(INFORMATION SUPPLIED Opens)
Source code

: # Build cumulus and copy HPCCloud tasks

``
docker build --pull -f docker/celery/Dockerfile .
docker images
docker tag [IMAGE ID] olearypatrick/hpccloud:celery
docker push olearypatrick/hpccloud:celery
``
(INFORMATION SUPPLIED Closes)
WORK ITEM: Go through the material above and copy each line that has the word "docker".

EXPECTED OUTPUT:
docker build --pull -f docker/celery/Dockerfile .
docker images
docker tag [IMAGE ID] olearypatrick/hpccloud:celery
docker push olearypatrick/hpccloud:celery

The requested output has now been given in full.